───── DATA TO USE

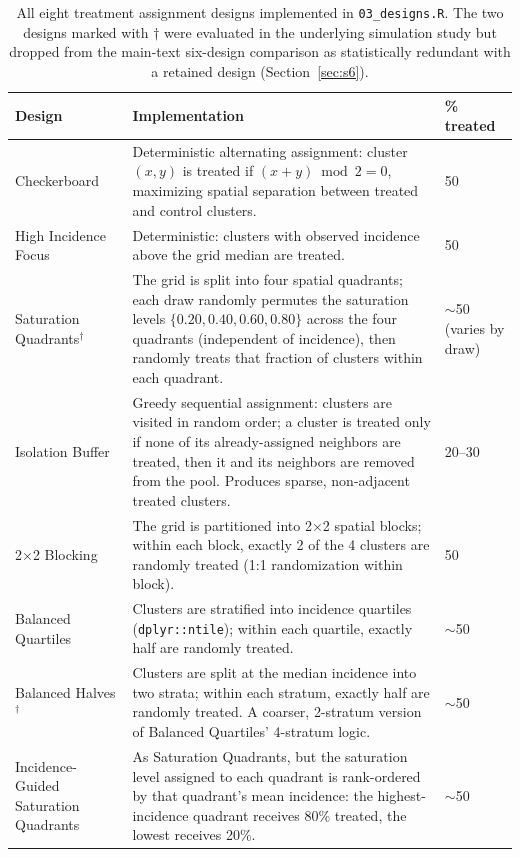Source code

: \documentclass[11pt]{article}
\begin{document}
\begin{table}[h]
\centering
\small
\caption{All eight treatment assignment designs implemented in
\texttt{03\_designs.R}. The two designs marked with $\dagger$ were evaluated in
the underlying simulation study but dropped from the main-text six-design
comparison as statistically redundant with a retained design
(Section~\ref{sec:s6}).}
\begin{tabular}{p{4.0cm}p{9.3cm}p{1.3cm}}
\toprule
Design & Implementation & \% treated \\
\midrule
Checkerboard & Deterministic alternating assignment: cluster $(x,y)$ is treated
  if $(x+y) \bmod 2 = 0$, maximizing spatial separation between treated and
  control clusters. & 50 \\
High Incidence Focus & Deterministic: clusters with observed incidence above
  the grid median are treated. & 50 \\
Saturation Quadrants$^\dagger$ & The grid is split into four spatial quadrants;
  each draw randomly permutes the saturation levels $\{0.20, 0.40, 0.60,
  0.80\}$ across the four quadrants (independent of incidence), then randomly
  treats that fraction of clusters within each quadrant. & $\sim$50 (varies by draw) \\
Isolation Buffer & Greedy sequential assignment: clusters are visited in random
  order; a cluster is treated only if none of its already-assigned neighbors
  are treated, then it and its neighbors are removed from the pool. Produces
  sparse, non-adjacent treated clusters. & 20--30 \\
2$\times$2 Blocking & The grid is partitioned into 2$\times$2 spatial blocks;
  within each block, exactly 2 of the 4 clusters are randomly treated (1:1
  randomization within block). & 50 \\
Balanced Quartiles & Clusters are stratified into incidence quartiles
  (\texttt{dplyr::ntile}); within each quartile, exactly half are randomly
  treated. & $\sim$50 \\
Balanced Halves$^\dagger$ & Clusters are split at the median incidence into two
  strata; within each stratum, exactly half are randomly treated. A coarser,
  2-stratum version of Balanced Quartiles' 4-stratum logic. & $\sim$50 \\
Incidence-Guided Saturation Quadrants & As Saturation Quadrants, but the
  saturation level assigned to each quadrant is rank-ordered by that
  quadrant's mean incidence: the highest-incidence quadrant receives 80\%
  treated, the lowest receives 20\%. & $\sim$50 \\
\bottomrule
\end{tabular}
\end{table}
\end{document}
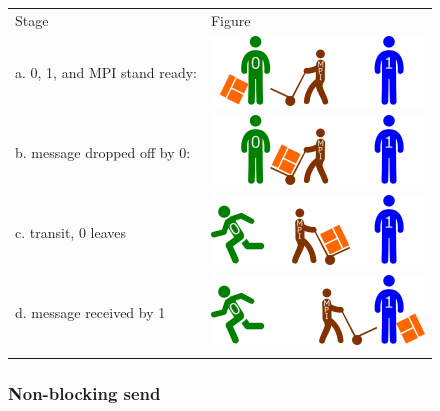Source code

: \begin{longtable}[c]{@{}ll@{}}
\toprule\addlinespace
Stage & Figure
\\\addlinespace
\midrule\endhead
a. 0, 1, and MPI stand ready: &
\includegraphics{06MPI/figures/sync0.png}
\\\addlinespace
b. message dropped off by 0: & \includegraphics{06MPI/figures/sync1.png}
\\\addlinespace
c. transit, 0 leaves & \includegraphics{06MPI/figures/ssyncT.png}
\\\addlinespace
d. message received by 1 & \includegraphics{06MPI/figures/ssyncA.png}
\\\addlinespace
\bottomrule
\end{longtable}

\subsubsection{Non-blocking send}\label{non-blocking-send}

──────────

*WHAT YOU HAVE TO DO*:
For each entry, copy the text exactly and leave out any image it carries.

*SOLUTION TO THIS EXERCISE*:
Source code

: \documentclass[11pt]{article}
\begin{document}
\begin{table}[h]
\centering
\small
\caption{All eight treatment assignment designs implemented in
\texttt{03\_designs.R}. The two designs marked with $\dagger$ were evaluated in
the underlying simulation study but dropped from the main-text six-design
comparison as statistically redundant with a retained design
(Section~\ref{sec:s6}).}
\begin{tabular}{p{4.0cm}p{9.3cm}p{1.3cm}}
\toprule
Design & Implementation & \% treated \\
\midrule
Checkerboard & Deterministic alternating assignment: cluster $(x,y)$ is treated
  if $(x+y) \bmod 2 = 0$, maximizing spatial separation between treated and
  control clusters. & 50 \\
High Incidence Focus & Deterministic: clusters with observed incidence above
  the grid median are treated. & 50 \\
Saturation Quadrants$^\dagger$ & The grid is split into four spatial quadrants;
  each draw randomly permutes the saturation levels $\{0.20, 0.40, 0.60,
  0.80\}$ across the four quadrants (independent of incidence), then randomly
  treats that fraction of clusters within each quadrant. & $\sim$50 (varies by draw) \\
Isolation Buffer & Greedy sequential assignment: clusters are visited in random
  order; a cluster is treated only if none of its already-assigned neighbors
  are treated, then it and its neighbors are removed from the pool. Produces
  sparse, non-adjacent treated clusters. & 20--30 \\
2$\times$2 Blocking & The grid is partitioned into 2$\times$2 spatial blocks;
  within each block, exactly 2 of the 4 clusters are randomly treated (1:1
  randomization within block). & 50 \\
Balanced Quartiles & Clusters are stratified into incidence quartiles
  (\texttt{dplyr::ntile}); within each quartile, exactly half are randomly
  treated. & $\sim$50 \\
Balanced Halves$^\dagger$ & Clusters are split at the median incidence into two
  strata; within each stratum, exactly half are randomly treated. A coarser,
  2-stratum version of Balanced Quartiles' 4-stratum logic. & $\sim$50 \\
Incidence-Guided Saturation Quadrants & As Saturation Quadrants, but the
  saturation level assigned to each quadrant is rank-ordered by that
  quadrant's mean incidence: the highest-incidence quadrant receives 80\%
  treated, the lowest receives 20\%. & $\sim$50 \\
\bottomrule
\end{tabular}
\end{table}
\end{document}
Source code

: \begin{longtable}[c]{@{}ll@{}}
\toprule\addlinespace
Stage & Figure
\\\addlinespace
\midrule\endhead
a. 0, 1, and MPI stand ready: &
\includegraphics{06MPI/figures/sync0.png}
\\\addlinespace
b. message dropped off by 0: & \includegraphics{06MPI/figures/sync1.png}
\\\addlinespace
c. transit, 0 leaves & \includegraphics{06MPI/figures/ssyncT.png}
\\\addlinespace
d. message received by 1 & \includegraphics{06MPI/figures/ssyncA.png}
\\\addlinespace
\bottomrule
\end{longtable}

\subsubsection{Non-blocking send}\label{non-blocking-send}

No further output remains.